Es ist schon bemerkenswert, dass die damals gerade 250 Jahre alte Tradition der „Wissenschaft“ von Aristoteles – auch für seine Zeitge­nossen alles andere als selbstverständlich – überhaupt als dritter und dann noch auf dem Weg zum Glück erfolgreichster Grundtyp einer gewohnheitsmäßigen Lebensführung benannt werden konnte. Dass er selbst sich diesem Typ zurechnete, wird dadurch eindrucksvoll unterstrichen, dass er als erster die Wissenschaft systematisch in große Gebiete einteilte: die Grundlagenwissenschaften der Erkenntnis- und Wissenschaftstheorie, die Physik als Lehre von der veränderlichen Welt und die Lehre von den menschlichen Angelegenheiten, die die Politik, die Ökonomie und die generelle Lebensführung, eben die Ethik, umfasst. Obwohl er fast alle Forschungsthemen seiner Zeit behandelt, gerinnen ihm die Ergebnisse nicht zu einem dogmatischen System, weil er jedem Gegenstandsbereich die ihm eigene Form von Rationalität zuweist. Da sich die Wissenschaften von den menschlichen Angelegenheiten auf weite Strecken diesseits des Bereichs streng notwendiger und deshalb beweisbarer Sätze erstrecken, entwickelt er mit der Dialektik und Rhetorik Diskursformen lebensweltlicher Rationalität, in der aber nicht nur beliebige Meinungen herrschen. Vielmehr ist der gute Dialektiker in der Weise ethisch orientiert, dass er im geordneten Durchgang durch die bisher anerkannten Ansichten das Falsche meidet und das Wahre sucht. Was aber ist wahr? Dies zu klären, wird seit Aristoteles „Metaphysik“ genannt.

 

Wie viel Metaphysik steckt in der Aristotelischen Ethik? Menschen finden in bestimmten Tätigkeiten als für sie angemessenen „Werken“ ihre Erfüllung und Befriedigung. In dieser Erfahrung sieht Aristoteles die Bestätigung dafür, mit Recht nicht nur ein „Gutes“ annehmen zu können, wonach ein vernünftiges Individuum strebt, sondern darüber hinaus ein höchstes Ziel, wonach alles strebt. Alles in allem ist dies eine durchaus vorsichtige und tastende Folgerung, keine starke, sondern eine milde „Metaphysik“, die er andernorts in einer philosophischen Gotteslehre ausbaut.

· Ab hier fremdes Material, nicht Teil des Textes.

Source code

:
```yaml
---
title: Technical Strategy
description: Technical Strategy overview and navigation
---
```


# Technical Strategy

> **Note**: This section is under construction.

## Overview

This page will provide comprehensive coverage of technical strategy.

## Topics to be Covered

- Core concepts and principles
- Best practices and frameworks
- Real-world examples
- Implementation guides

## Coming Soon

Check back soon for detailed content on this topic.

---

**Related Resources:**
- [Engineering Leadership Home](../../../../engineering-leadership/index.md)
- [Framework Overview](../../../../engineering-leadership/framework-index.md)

Er empfiehlt zunächst nur, sich dessen kritisch zu vergewissern, was einem als Werk, wenn nicht gar als Lebenswerk bedeutsam erscheint. Wer nicht kurzsichtig oder gar blindlings nur der jeweils nächsten Attraktion, wer ebenso wenig stets nur den Anweisungen anderer folgt, hat seinen Horizont bereits geöffnet, vergleicht Alternativen, wählt aus dem Guten das Bessere und setzt auf eines, das ihm als das Beste erscheint. Kurz: er ist einer jener freien männlichen erwachsenen Griechen, zu denen Aristoteles sich selbst zählt und denen er seine Ethik widmet. Man kann es auch umdrehen: spätestens in der konkreten Existenz, im gelebten Lebensentwurf, entscheidet sich das existenzielle Gut, das man gewinnen oder verlieren kann.

 

Diese erste Ethik unserer Geistesgeschichte verliert sich nicht in Gebots- und Tugendkatalogen, Falldiskussionen und Einzelgeboten, sondern leitet an zu einer souveränen Selbstvergewisserung über die zu wählenden Prinzipien erfüllten Lebens. Darin folgt er seinen beiden großen Vorgängern Sokrates und Platon. Aber was leistet am Ende die Wahl eines Prinzips im konkreten Leben? Die Pragmatik der aristotelischen Ethik bewährt sich darin, dass durch den Vergleich zwischen Poiesis und Praxis, also den Tätigkeiten und dem durch sie angestrebtem Werk stets der Nutzen entscheidet, in welchem Maße ein Werk als ausgereift gelten kann. Eine bestimmte Art von Nutzen – z.B. materieller vor immateriellem – erscheint mir wünschenswert? Dann habe ich damit vermutlich eher das Prinzip der hedoné als das der areté gewählt, es sei denn, ich habe den Nutzen auch der Anderen im Auge. Prinzip und Nutzen bedingen einander wechselseitig.

 

Bei Aristoteles mündet diese individuelle Ethik in eine politische Ethik, die nach der besten Form des Gemeinwesens sucht. Entsprechend verweist er am Schluss der Nikomachischen Ethik auf die mit großer Sicherheit bereits vor der „Ethik“ verfasste „Politik“: „Als erstes werden wir untersuchen, was etwa die Früheren im Einzelnen da und dort Richtiges gesagt haben, dann mit Hilfe der gesammelten Staatsverfassungen prüfen, was die Staaten und die einzelnen Staatsverfassungen bewahrt und zerstört, und aus welchen Gründen die einen Verfassungen gut, die andern schlecht sind. Wenn das untersucht ist, werden wir wohl eher erkennen können, welche Verfassung die beste ist und wie jede einzelne geordnet werden und welche Gesetze und Gewohnheiten sie befolgen soll.“ (X 10, 1181 b 8) Aristoteles legt die erste vollständige Rechts- und Staatstheorie vor, die den gesamten Bogen von den theoretischen Grundlagen über die empirische Forschung bis zur Bewertung spannt und in ihrer meisterhaften Durchführung bis heute wirksam ist.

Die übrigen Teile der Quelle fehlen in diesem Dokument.